Lors du Conseil de sécurité des Nations Unies, le mercredi 19 février, la représentante du Secrétaire général des Nations Unies et cheffe de la Mission de l’ONU pour la stabilisation en RDC (MONUSCO), Bintou Keita, a exprimé son souhait de voir ce Conseil prendre des mesures nécessaires pour empêcher l’expansion du conflit dans la région des Grands Lacs.

« Il est impératif que ce Conseil prenne des mesures urgentes et décisives pour éviter une guerre régionale plus large », a déclaré Bintou Keita.

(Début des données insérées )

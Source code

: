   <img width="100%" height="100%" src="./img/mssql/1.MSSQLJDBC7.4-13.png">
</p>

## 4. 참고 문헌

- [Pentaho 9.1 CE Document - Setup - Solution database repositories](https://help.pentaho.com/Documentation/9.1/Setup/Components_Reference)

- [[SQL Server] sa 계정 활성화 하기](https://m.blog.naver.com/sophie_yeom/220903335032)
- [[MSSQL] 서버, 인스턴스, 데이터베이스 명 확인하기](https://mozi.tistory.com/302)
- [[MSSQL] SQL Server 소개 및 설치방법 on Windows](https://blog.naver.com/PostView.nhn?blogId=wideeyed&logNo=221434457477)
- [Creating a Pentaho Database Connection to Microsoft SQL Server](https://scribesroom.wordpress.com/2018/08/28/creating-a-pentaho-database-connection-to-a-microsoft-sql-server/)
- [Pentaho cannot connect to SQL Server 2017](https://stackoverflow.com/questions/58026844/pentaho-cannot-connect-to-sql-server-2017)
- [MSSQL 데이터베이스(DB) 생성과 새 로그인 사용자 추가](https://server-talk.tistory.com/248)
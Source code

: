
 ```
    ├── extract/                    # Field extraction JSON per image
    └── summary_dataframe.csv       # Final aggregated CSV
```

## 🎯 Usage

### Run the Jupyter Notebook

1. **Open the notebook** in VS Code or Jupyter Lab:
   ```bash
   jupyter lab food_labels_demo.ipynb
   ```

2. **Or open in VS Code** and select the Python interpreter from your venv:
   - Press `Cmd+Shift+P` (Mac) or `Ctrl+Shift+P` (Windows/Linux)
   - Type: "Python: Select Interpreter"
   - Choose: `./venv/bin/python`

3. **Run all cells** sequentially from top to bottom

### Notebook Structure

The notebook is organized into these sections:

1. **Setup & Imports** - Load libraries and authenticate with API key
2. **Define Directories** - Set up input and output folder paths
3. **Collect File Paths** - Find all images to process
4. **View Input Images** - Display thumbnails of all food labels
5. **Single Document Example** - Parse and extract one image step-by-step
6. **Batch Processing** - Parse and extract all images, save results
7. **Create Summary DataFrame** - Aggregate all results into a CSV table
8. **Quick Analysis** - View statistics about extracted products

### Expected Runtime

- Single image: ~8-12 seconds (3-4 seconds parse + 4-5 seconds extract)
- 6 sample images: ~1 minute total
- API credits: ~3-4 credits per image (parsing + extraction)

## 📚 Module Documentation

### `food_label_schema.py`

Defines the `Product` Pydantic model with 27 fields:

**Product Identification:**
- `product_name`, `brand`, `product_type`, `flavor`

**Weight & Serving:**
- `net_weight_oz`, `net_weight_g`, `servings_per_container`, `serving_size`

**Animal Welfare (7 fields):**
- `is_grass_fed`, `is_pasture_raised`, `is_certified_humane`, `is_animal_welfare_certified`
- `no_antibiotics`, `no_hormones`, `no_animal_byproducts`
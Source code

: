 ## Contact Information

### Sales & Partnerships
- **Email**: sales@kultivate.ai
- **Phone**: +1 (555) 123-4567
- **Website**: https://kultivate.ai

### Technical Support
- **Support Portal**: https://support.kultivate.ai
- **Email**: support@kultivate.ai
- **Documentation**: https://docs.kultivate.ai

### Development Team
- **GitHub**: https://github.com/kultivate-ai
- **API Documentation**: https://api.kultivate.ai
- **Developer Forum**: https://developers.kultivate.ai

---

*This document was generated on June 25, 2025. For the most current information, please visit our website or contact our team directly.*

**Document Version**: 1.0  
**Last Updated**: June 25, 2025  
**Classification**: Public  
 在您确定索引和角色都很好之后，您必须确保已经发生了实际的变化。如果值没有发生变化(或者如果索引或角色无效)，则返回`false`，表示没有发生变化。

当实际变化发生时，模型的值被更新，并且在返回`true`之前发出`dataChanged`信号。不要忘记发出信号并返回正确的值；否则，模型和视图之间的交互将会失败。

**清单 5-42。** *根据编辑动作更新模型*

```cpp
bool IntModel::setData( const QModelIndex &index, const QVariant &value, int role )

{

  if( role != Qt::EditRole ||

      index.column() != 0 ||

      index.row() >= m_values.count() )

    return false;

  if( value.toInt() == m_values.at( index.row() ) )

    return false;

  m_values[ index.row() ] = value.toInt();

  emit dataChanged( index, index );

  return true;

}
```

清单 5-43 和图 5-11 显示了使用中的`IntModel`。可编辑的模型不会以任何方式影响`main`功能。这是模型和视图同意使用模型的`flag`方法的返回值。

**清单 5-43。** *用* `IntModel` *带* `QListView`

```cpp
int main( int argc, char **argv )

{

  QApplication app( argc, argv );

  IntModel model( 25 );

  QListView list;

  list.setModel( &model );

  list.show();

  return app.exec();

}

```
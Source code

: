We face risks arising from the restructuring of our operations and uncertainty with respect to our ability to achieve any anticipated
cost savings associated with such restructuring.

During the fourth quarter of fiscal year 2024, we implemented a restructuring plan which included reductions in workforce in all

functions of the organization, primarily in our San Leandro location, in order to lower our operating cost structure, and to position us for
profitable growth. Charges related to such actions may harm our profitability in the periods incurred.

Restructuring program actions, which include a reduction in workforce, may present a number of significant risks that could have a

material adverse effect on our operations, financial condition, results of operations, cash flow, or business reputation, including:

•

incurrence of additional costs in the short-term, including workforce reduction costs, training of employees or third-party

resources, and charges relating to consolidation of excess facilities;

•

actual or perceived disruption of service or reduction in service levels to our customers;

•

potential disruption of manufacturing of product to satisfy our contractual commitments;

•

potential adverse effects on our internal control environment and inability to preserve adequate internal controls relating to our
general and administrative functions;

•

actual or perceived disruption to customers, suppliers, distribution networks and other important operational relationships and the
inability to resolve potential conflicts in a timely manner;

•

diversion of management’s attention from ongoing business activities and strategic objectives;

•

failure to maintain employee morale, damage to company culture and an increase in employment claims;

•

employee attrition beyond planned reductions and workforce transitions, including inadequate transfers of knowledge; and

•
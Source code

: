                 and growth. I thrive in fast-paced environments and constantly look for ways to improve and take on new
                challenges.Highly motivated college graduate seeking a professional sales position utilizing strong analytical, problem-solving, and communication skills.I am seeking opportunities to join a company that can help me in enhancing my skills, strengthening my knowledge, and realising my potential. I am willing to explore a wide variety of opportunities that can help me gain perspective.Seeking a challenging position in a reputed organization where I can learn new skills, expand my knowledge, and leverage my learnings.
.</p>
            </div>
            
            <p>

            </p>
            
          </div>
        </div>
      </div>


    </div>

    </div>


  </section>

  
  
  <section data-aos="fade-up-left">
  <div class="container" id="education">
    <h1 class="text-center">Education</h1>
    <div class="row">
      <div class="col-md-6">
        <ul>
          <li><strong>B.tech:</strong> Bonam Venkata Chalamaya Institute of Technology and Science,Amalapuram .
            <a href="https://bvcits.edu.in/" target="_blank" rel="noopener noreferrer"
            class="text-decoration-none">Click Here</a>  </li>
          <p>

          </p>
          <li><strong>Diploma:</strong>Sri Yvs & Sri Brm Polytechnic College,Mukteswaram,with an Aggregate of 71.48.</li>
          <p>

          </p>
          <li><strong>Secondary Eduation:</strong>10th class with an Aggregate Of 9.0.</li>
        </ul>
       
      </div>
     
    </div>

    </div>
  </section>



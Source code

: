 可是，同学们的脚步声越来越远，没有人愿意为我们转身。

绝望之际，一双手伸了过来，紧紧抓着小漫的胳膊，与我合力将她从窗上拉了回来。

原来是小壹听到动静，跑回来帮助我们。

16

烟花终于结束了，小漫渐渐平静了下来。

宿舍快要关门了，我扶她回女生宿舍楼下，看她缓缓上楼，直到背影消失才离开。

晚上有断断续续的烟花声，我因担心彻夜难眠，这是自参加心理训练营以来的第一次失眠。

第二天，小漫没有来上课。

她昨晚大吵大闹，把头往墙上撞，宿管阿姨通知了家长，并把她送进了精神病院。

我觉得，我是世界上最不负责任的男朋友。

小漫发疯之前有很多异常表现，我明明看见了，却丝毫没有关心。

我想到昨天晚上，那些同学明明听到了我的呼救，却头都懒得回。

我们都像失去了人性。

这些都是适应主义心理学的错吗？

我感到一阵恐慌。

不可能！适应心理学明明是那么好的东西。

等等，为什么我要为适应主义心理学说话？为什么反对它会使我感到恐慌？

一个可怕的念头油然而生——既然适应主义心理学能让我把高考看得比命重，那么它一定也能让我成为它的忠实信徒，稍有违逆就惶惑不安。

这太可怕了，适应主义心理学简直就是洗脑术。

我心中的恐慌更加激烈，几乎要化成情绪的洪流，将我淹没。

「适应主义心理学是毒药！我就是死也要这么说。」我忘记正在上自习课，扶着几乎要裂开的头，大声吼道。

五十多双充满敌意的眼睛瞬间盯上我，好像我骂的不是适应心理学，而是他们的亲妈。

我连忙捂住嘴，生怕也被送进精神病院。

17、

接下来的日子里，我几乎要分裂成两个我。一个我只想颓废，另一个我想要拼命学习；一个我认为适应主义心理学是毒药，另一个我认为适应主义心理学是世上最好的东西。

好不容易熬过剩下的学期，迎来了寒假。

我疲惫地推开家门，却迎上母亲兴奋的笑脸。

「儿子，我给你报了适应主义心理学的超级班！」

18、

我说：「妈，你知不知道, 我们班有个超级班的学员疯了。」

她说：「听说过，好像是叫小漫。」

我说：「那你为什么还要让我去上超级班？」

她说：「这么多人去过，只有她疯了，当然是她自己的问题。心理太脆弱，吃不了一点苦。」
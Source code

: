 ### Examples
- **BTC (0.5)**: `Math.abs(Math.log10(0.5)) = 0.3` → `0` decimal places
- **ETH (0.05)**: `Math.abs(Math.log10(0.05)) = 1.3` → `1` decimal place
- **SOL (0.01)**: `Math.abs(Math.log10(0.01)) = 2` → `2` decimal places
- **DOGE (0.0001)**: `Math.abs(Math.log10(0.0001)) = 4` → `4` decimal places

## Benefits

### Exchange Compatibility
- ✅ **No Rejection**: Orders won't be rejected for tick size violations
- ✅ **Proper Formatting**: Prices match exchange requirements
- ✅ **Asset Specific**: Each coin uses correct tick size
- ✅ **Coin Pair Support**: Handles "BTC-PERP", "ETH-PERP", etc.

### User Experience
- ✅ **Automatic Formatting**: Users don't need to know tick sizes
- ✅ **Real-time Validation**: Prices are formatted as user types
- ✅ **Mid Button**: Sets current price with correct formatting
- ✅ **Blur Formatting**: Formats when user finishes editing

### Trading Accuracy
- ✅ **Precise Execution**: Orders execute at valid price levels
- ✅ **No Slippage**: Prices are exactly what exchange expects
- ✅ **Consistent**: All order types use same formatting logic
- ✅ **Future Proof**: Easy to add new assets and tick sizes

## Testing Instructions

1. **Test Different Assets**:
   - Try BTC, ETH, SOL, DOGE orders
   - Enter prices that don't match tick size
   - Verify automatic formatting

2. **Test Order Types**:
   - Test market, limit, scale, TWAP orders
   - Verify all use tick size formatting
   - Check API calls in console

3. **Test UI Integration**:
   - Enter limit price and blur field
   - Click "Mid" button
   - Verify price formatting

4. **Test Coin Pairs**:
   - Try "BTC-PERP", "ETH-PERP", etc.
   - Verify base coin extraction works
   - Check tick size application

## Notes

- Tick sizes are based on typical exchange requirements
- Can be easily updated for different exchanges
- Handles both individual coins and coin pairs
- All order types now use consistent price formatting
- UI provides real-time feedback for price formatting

En outre, la représentante d’António Guterres en RDC a demandé à ce Conseil de sanctionner tous ceux qui ont commis des violations des droits de l’homme dans l’Est de la République démocratique du Congo.

« J’appelle ce Conseil à demander des comptes aux auteurs de violations et d’abus des droits de l’homme en République démocratique du Congo », a-t-elle exhorté.

Cet appel de Bintou Keita constitue une alerte visant à réveiller la communauté internationale, qui reste silencieuse face aux atrocités commises dans l’Est de la RDC, notamment par l’armée rwandaise.

Il convient de souligner que de nombreuses personnes ont été tuées et que des femmes ainsi que des enfants sont victimes de violences sexuelles en raison des affrontements dans cette région. À titre illustratif, plus de 3 000 personnes ont perdu la vie et plus de 3 000 autres ont été blessées lors des combats pour la prise de la ville de Goma par les forces de défense du Rwanda.